### Exercise requirements
Below this line is a set of entries; quote exactly the lines from the line that contains "found by differential" to the line that contains "to determine the behaviour.", both lines included.

(Stored data)
---+---

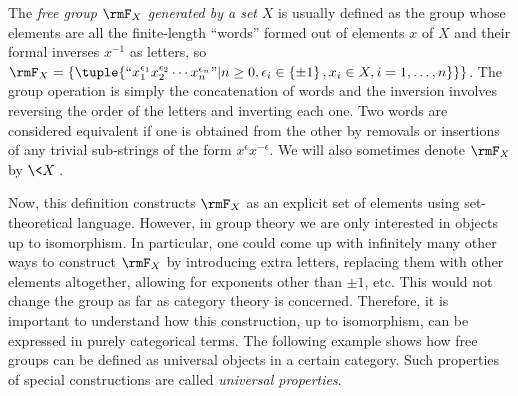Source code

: \begin{defn}
    The \emph{free group} $\rmF_{X}$ \emph{generated by a set} $X$
    is usually defined as the group whose elements are all the finite-length
    ``words'' formed out of elements $x$ of $X$ and their formal inverses
    $x^{-1}$ as letters, so $\rmF_{X}=\left\{ \tuple{``x_{1}^{\epsilon_{1}}x_{2}^{\epsilon_{2}}\cdots x_{n}^{\epsilon_{n}}"|n\geq0,\epsilon_{i}\in\left\{ \pm1\right\} ,x_{i}\in X,i=1,\ldots,n\}}\right\} $.
    The group operation is simply the concatenation of words and the inversion
    involves reversing the order of the letters and inverting each one. Two words are considered equivalent if one is obtained from the other by removals or insertions of any trivial sub-strings of the form $x^{\epsilon}x^{-\epsilon}$. We will also sometimes denote $\rmF_X$ by $\<X\>$.
\end{defn}
Now, this definition constructs $\rmF_{X}$ as an explicit set of elements
using set-theoretical language. However, in group theory we are only
interested in objects up to isomorphism. In particular, one could
come up with infinitely many other ways to construct $\rmF_{X}$ by introducing
extra letters, replacing them with other elements altogether, allowing for exponents other than $\pm 1$, etc. This
would not change the group as far as category theory is concerned.
Therefore, it is important to understand how this construction, up
to isomorphism, can be expressed in purely categorical terms. The
following example shows how free groups can be defined as universal
objects in a certain category. Such properties of special constructions
are called \emph{universal properties}.
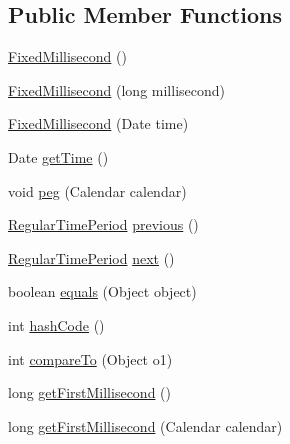 \subsection*{Public Member Functions}
\begin{DoxyCompactItemize}
\item 
\mbox{\hyperlink{classorg_1_1jfree_1_1data_1_1time_1_1_fixed_millisecond_ac6383e5e9eefae4117c7494fbae0b683}{Fixed\+Millisecond}} ()
\item 
\mbox{\hyperlink{classorg_1_1jfree_1_1data_1_1time_1_1_fixed_millisecond_a257d2702a0405b699a03fb473f376368}{Fixed\+Millisecond}} (long millisecond)
\item 
\mbox{\hyperlink{classorg_1_1jfree_1_1data_1_1time_1_1_fixed_millisecond_a495efb60f07c2761879dbc673e6a39ee}{Fixed\+Millisecond}} (Date time)
\item 
Date \mbox{\hyperlink{classorg_1_1jfree_1_1data_1_1time_1_1_fixed_millisecond_ab90c14e18854d7d1ea40db4fa6e84e42}{get\+Time}} ()
\item 
void \mbox{\hyperlink{classorg_1_1jfree_1_1data_1_1time_1_1_fixed_millisecond_a029f40d75617f862fdb9af8da5698fa3}{peg}} (Calendar calendar)
\item 
\mbox{\hyperlink{classorg_1_1jfree_1_1data_1_1time_1_1_regular_time_period}{Regular\+Time\+Period}} \mbox{\hyperlink{classorg_1_1jfree_1_1data_1_1time_1_1_fixed_millisecond_a39a4a14f44468b325929061c832a3844}{previous}} ()
\item 
\mbox{\hyperlink{classorg_1_1jfree_1_1data_1_1time_1_1_regular_time_period}{Regular\+Time\+Period}} \mbox{\hyperlink{classorg_1_1jfree_1_1data_1_1time_1_1_fixed_millisecond_aec64e9f66703fd7b99571bec02c58ea9}{next}} ()
\item 
boolean \mbox{\hyperlink{classorg_1_1jfree_1_1data_1_1time_1_1_fixed_millisecond_a9573618685317b1a084ff79c0a44d627}{equals}} (Object object)
\item 
int \mbox{\hyperlink{classorg_1_1jfree_1_1data_1_1time_1_1_fixed_millisecond_a3e46c88e31481a4a781e7f9529a85d11}{hash\+Code}} ()
\item 
int \mbox{\hyperlink{classorg_1_1jfree_1_1data_1_1time_1_1_fixed_millisecond_a8f2ab182b9d754aee851e4cf9616e6d0}{compare\+To}} (Object o1)
\item 
long \mbox{\hyperlink{classorg_1_1jfree_1_1data_1_1time_1_1_fixed_millisecond_a39472c84ccd62330fcbbaba9b638ca5e}{get\+First\+Millisecond}} ()
\item 
long \mbox{\hyperlink{classorg_1_1jfree_1_1data_1_1time_1_1_fixed_millisecond_a26fcb538a63dfd40228da91058c4fa15}{get\+First\+Millisecond}} (Calendar calendar)

\end{DoxyCompactItemize}
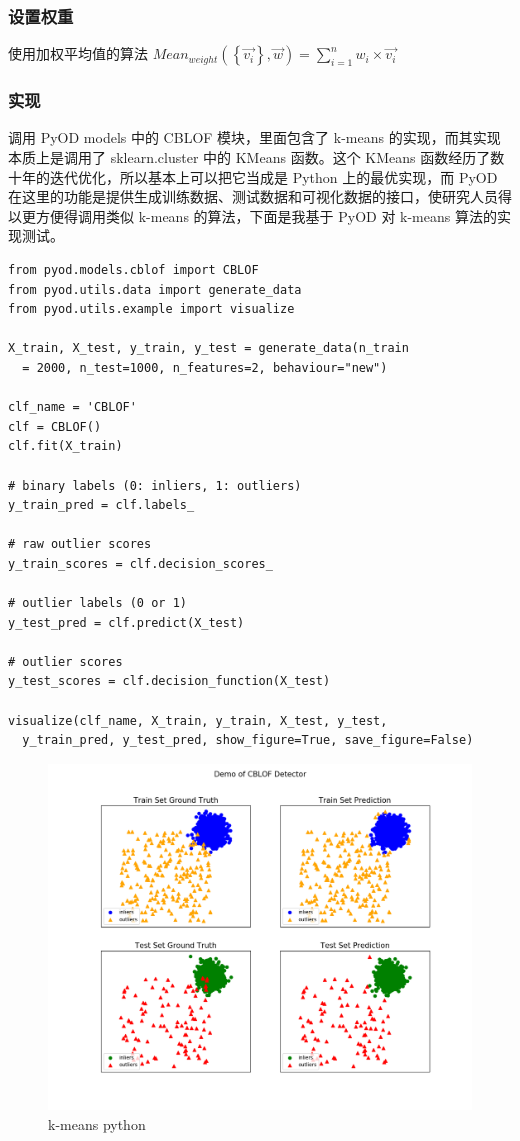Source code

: \documentclass[UTF8]{ctexart}
\begin{document}
        \subsubsection{设置权重}
            使用加权平均值的算法 \( Mean_{weight}\left(\left\{\overrightarrow{v_{i}}\right\}, \vec{w}\right)=\sum_{i=1}^{n} w_{i} \times \overrightarrow{v_{i}} \)

        \subsubsection{实现}
            调用 PyOD models 中的 CBLOF 模块，里面包含了 k-means 的实现，而其实现本质上是调用了 sklearn.cluster 中的 KMeans 函数。这个 KMeans 函数经历了数十年的迭代优化，所以基本上可以把它当成是 Python 上的最优实现，而 PyOD 在这里的功能是提供生成训练数据、测试数据和可视化数据的接口，使研究人员得以更方便得调用类似 k-means 的算法，下面是我基于 PyOD 对 k-means 算法的实现测试。

\begin{lstlisting}[style=stylePy]
from pyod.models.cblof import CBLOF  
from pyod.utils.data import generate_data
from pyod.utils.example import visualize

X_train, X_test, y_train, y_test = generate_data(n_train
  = 2000, n_test=1000, n_features=2, behaviour="new")

clf_name = 'CBLOF'
clf = CBLOF()
clf.fit(X_train)

# binary labels (0: inliers, 1: outliers)
y_train_pred = clf.labels_  

# raw outlier scores
y_train_scores = clf.decision_scores_  

# outlier labels (0 or 1)
y_test_pred = clf.predict(X_test)  

# outlier scores
y_test_scores = clf.decision_function(X_test)  

visualize(clf_name, X_train, y_train, X_test, y_test,
  y_train_pred, y_test_pred, show_figure=True, save_figure=False)
\end{lstlisting}
\begin{figure}[ht]
\centering
\includegraphics[scale=0.5]{kmeans_py1.png}
\caption{k-means python}
\end{figure}
\end{document}
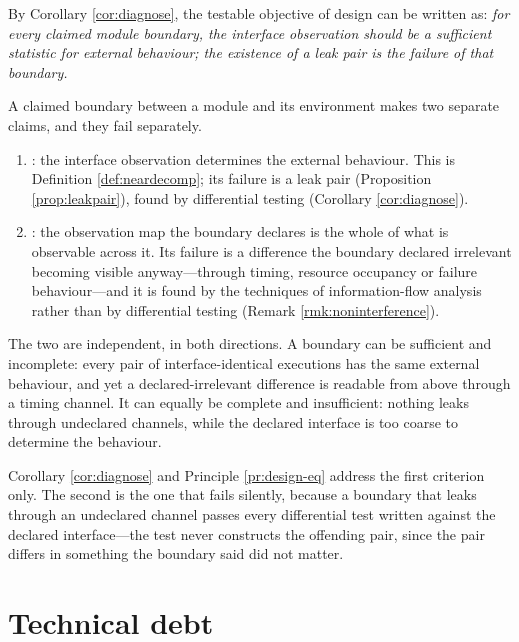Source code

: \begin{principle}\label{pr:design-eq}
By Corollary \ref{cor:diagnose}, the testable objective of design can be written as:
\emph{for every claimed module boundary, the interface observation should be a sufficient
statistic for external behaviour; the existence of a leak pair is the failure of that
boundary.}
\end{principle}

\begin{principle}\label{pr:two-criteria}
A claimed boundary between a module and its environment makes two separate claims, and they fail
separately.
\begin{enumerate}[label=(\alph*)]
\item {}: the interface observation determines the external behaviour. This is
      Definition \ref{def:neardecomp}; its failure is a leak pair (Proposition \ref{prop:leakpair}),
      found by differential testing (Corollary \ref{cor:diagnose}).
\item {}: the observation map the boundary declares is the whole of what is
      observable across it. Its failure is a difference the boundary declared irrelevant becoming
      visible anyway---through timing, resource occupancy or failure behaviour---and it is found by
      the techniques of information-flow analysis rather than by differential testing
      (Remark \ref{rmk:noninterference}).
\end{enumerate}
The two are independent, in both directions. A boundary can be sufficient and incomplete: every pair
of interface-identical executions has the same external behaviour, and yet a declared-irrelevant
difference is readable from above through a timing channel. It can equally be complete and
insufficient: nothing leaks through undeclared channels, while the declared interface is too coarse
to determine the behaviour.

Corollary \ref{cor:diagnose} and Principle \ref{pr:design-eq} address the first criterion only.
The second is the one that fails silently, because a boundary that leaks through an undeclared
channel passes every differential test written against the declared interface---the test never
constructs the offending pair, since the pair differs in something the boundary said did not matter.
\end{principle}

\section{Technical debt}\label{sec:debt}

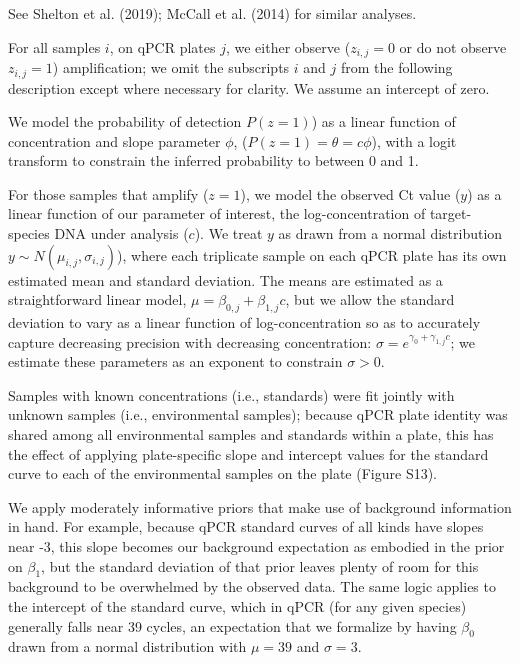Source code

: \documentclass[
]{article}
\begin{document}
See Shelton et al. (2019); McCall et al. (2014) for similar analyses.

For all samples \(i\), on qPCR plates \(j\), we either observe
(\(z_{i,j} = 0\) or do not observe \(z_{i,j} = 1\)) amplification; we
omit the subscripts \(i\) and \(j\) from the following description
except where necessary for clarity. We assume an intercept of zero.

We model the probability of detection \(P(z = 1)\)) as a linear function
of concentration and slope parameter \(\phi\),
(\(P(z = 1) = \theta = c\phi\)), with a logit transform to constrain the
inferred probability to between 0 and 1.

For those samples that amplify (\(z = 1\)), we model the observed Ct
value (\(y\)) as a linear function of our parameter of interest, the
log-concentration of target-species DNA under analysis (\(c\)). We treat
\(y\) as drawn from a normal distribution
\(y \sim N(\mu_{i,j}, \sigma_{i,j})\)), where each triplicate sample on
each qPCR plate has its own estimated mean and standard deviation. The
means are estimated as a straightforward linear model,
\(\mu = \beta_{0,j} + \beta_{1,j}c\), but we allow the standard
deviation to vary as a linear function of log-concentration so as to
accurately capture decreasing precision with decreasing concentration:
\(\sigma = e^{\gamma_{0} + \gamma_{1,j}c}\); we estimate these
parameters as an exponent to constrain \(\sigma > 0\).

Samples with known concentrations (i.e., standards) were fit jointly
with unknown samples (i.e., environmental samples); because qPCR plate
identity was shared among all environmental samples and standards within
a plate, this has the effect of applying plate-specific slope and
intercept values for the standard curve to each of the environmental
samples on the plate (Figure S13).

We apply moderately informative priors that make use of background
information in hand. For example, because qPCR standard curves of all
kinds have slopes near -3, this slope becomes our background expectation
as embodied in the prior on \(\beta_1\), but the standard deviation of
that prior leaves plenty of room for this background to be overwhelmed
by the observed data. The same logic applies to the intercept of the
standard curve, which in qPCR (for any given species) generally falls
near 39 cycles, an expectation that we formalize by having \(\beta_0\)
drawn from a normal distribution with \(\mu = 39\) and \(\sigma = 3\).
\end{document}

---+---

### Expected answer
      found by differential testing (Corollary \ref{cor:diagnose}).
\item {}: the observation map the boundary declares is the whole of what is
      observable across it. Its failure is a difference the boundary declared irrelevant becoming
      visible anyway---through timing, resource occupancy or failure behaviour---and it is found by
      the techniques of information-flow analysis rather than by differential testing
      (Remark \ref{rmk:noninterference}).
\end{enumerate}
The two are independent, in both directions. A boundary can be sufficient and incomplete: every pair
of interface-identical executions has the same external behaviour, and yet a declared-irrelevant
difference is readable from above through a timing channel. It can equally be complete and
insufficient: nothing leaks through undeclared channels, while the declared interface is too coarse
to determine the behaviour.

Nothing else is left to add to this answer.